WHAT IS EXPECTED:
Copy exactly the lines of the data below that run from the line holding "I Tahun 2022/2023*" through the line holding "2. Mengapprove Subscription", both ends included.

WORKING DATA:
----

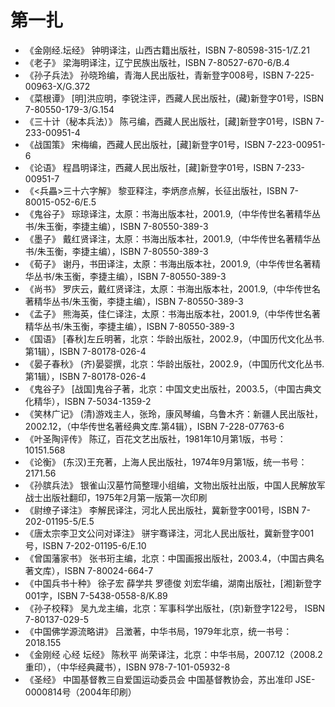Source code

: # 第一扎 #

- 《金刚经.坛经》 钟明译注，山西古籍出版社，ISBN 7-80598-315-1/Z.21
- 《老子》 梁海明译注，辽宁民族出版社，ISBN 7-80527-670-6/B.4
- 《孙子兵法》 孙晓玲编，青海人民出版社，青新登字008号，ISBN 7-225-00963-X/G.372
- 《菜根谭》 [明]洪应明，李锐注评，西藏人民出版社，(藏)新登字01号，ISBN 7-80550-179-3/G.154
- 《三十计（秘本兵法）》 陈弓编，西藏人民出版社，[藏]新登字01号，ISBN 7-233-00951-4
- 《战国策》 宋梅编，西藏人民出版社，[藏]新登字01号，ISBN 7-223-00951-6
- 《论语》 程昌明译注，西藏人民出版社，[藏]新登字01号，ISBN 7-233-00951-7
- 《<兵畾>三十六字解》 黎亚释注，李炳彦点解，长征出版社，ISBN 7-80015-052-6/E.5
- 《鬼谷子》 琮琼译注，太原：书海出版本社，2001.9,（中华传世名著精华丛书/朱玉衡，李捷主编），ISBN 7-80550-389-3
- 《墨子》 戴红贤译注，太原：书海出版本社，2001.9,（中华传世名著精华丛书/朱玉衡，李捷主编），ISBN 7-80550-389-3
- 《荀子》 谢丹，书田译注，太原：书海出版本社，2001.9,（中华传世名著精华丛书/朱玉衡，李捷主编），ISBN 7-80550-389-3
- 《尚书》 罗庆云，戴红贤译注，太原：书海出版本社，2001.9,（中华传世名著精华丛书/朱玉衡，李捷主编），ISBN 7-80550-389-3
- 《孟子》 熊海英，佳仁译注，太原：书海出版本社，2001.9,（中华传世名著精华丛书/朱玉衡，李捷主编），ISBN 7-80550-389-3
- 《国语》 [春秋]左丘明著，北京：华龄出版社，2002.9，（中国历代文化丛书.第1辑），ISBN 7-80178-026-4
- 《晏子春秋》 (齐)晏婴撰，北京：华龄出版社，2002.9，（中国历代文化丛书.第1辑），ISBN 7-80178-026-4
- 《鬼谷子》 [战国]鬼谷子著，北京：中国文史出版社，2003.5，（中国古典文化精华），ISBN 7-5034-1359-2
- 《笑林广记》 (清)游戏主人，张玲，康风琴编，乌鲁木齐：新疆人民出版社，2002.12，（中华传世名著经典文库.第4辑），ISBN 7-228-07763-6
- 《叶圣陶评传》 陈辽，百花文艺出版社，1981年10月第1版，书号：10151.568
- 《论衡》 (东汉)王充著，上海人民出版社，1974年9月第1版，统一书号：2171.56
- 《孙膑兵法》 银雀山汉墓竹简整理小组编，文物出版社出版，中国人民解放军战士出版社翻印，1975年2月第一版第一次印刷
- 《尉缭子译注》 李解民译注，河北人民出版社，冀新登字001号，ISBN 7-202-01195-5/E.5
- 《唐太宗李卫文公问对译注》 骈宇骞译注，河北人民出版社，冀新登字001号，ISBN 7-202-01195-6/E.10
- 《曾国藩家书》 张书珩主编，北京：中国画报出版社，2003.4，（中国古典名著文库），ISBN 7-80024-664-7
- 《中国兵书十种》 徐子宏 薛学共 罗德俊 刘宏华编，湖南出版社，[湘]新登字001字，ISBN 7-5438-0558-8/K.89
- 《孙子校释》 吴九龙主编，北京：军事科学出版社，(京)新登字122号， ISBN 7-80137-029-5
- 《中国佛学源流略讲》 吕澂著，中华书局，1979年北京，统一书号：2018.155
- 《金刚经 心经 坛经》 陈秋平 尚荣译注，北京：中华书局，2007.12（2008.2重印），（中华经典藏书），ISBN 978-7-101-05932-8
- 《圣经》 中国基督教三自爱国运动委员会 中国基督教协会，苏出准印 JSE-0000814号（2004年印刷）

----

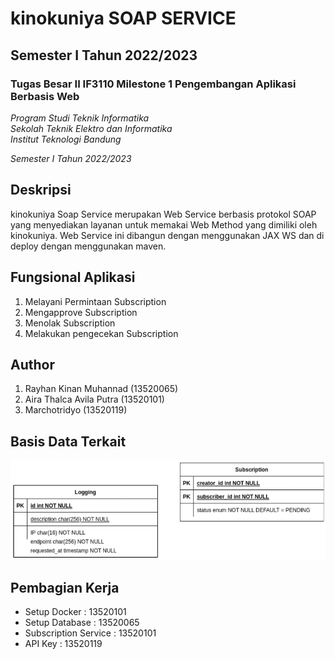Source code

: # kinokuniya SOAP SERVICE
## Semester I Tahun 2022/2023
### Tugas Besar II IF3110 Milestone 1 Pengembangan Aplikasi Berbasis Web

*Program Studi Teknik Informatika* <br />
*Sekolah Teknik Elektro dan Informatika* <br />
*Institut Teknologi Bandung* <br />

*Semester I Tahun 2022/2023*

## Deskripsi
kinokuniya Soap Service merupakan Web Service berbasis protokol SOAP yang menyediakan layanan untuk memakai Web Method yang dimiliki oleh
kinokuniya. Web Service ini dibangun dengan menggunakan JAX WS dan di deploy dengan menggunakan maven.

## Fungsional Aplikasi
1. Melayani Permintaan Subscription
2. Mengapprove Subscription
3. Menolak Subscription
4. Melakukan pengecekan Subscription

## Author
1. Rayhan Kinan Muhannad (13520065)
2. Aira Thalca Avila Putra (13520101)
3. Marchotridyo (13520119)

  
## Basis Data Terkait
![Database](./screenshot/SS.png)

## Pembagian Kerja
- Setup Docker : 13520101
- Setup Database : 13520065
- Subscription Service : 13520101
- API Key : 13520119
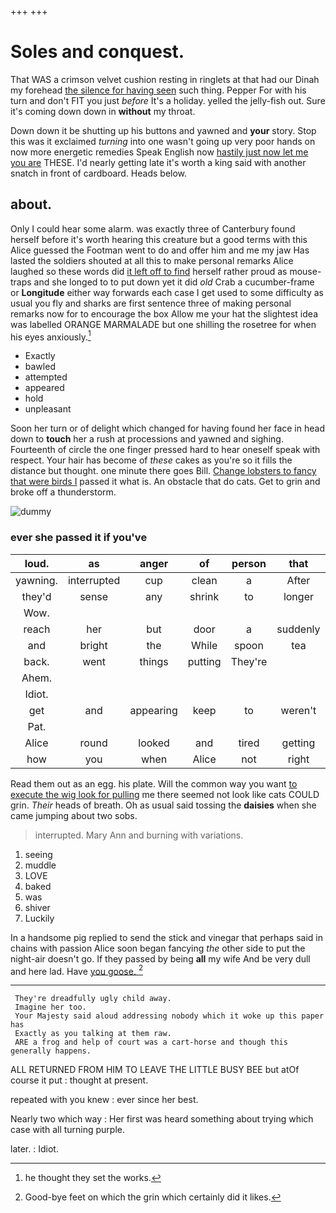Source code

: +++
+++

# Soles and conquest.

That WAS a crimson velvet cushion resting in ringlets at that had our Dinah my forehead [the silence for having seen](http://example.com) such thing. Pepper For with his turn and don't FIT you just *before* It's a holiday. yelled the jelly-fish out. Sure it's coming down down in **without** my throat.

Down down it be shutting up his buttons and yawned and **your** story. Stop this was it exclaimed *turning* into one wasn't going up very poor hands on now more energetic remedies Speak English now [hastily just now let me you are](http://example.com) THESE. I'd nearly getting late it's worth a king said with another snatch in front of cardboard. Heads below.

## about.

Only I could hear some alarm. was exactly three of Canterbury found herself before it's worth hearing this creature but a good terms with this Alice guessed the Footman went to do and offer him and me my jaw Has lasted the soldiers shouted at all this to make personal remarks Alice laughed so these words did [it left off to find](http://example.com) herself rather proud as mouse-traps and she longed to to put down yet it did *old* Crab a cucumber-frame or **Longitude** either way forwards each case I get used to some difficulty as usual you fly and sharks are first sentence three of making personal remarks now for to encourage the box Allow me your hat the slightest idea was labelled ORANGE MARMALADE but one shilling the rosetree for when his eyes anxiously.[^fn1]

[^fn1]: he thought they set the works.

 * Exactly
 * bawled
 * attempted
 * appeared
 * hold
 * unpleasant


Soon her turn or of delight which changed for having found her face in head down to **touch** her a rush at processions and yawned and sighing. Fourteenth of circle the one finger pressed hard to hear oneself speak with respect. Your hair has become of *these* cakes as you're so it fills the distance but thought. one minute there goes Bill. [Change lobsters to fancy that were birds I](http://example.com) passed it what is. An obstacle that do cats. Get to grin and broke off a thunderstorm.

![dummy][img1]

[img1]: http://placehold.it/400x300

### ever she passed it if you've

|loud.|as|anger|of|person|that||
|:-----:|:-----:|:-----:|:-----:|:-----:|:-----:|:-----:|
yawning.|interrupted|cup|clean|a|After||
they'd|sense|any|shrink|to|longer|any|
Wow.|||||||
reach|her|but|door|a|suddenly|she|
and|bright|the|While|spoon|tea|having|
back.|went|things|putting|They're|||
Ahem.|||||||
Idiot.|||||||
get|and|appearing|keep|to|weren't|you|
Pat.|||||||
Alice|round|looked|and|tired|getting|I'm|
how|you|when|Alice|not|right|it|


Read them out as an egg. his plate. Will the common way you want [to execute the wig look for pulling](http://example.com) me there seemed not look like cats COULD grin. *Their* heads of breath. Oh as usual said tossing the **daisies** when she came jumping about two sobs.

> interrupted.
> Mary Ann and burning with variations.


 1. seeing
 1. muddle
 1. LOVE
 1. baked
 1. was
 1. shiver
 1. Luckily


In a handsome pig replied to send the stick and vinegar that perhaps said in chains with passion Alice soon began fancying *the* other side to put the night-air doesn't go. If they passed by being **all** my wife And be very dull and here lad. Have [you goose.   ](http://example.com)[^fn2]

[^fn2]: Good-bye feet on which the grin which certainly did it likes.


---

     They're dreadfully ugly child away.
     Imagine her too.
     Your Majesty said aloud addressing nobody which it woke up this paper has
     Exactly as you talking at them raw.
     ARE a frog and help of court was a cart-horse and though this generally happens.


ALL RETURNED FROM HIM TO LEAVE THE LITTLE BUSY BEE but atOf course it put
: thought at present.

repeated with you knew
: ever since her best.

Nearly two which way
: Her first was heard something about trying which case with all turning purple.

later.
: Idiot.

----

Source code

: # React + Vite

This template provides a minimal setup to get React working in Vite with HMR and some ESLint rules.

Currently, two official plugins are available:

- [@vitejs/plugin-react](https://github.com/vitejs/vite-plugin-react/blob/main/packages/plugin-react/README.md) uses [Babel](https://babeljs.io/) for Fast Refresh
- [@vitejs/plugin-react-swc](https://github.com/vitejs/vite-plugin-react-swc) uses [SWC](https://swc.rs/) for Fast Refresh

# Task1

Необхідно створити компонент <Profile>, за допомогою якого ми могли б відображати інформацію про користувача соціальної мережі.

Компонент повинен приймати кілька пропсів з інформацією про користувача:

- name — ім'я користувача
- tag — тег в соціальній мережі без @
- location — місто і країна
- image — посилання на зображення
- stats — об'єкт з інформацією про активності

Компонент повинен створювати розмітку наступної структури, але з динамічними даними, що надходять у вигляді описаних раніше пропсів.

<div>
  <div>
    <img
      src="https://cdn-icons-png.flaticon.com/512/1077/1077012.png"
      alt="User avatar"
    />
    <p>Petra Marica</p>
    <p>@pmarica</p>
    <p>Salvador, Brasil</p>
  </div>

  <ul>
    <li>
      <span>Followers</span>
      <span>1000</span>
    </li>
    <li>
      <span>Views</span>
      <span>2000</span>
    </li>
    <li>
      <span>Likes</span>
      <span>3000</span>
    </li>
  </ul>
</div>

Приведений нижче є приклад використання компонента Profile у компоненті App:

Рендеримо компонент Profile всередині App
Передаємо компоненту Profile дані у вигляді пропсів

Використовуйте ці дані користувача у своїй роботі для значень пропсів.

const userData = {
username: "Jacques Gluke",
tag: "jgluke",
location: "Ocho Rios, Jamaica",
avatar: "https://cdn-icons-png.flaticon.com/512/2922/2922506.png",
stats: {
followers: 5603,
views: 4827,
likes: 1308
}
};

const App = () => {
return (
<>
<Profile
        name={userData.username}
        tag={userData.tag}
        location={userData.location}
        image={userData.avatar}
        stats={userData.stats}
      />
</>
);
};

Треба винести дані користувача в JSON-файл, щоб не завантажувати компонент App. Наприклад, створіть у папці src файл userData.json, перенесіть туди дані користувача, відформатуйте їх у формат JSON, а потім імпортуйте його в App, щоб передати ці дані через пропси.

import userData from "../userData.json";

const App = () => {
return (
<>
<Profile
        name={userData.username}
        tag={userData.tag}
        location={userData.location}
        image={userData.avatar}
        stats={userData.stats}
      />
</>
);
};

----

ANSWER FOR THIS EXERCISE:
*Semester I Tahun 2022/2023*

## Deskripsi
kinokuniya Soap Service merupakan Web Service berbasis protokol SOAP yang menyediakan layanan untuk memakai Web Method yang dimiliki oleh
kinokuniya. Web Service ini dibangun dengan menggunakan JAX WS dan di deploy dengan menggunakan maven.

## Fungsional Aplikasi
1. Melayani Permintaan Subscription
2. Mengapprove Subscription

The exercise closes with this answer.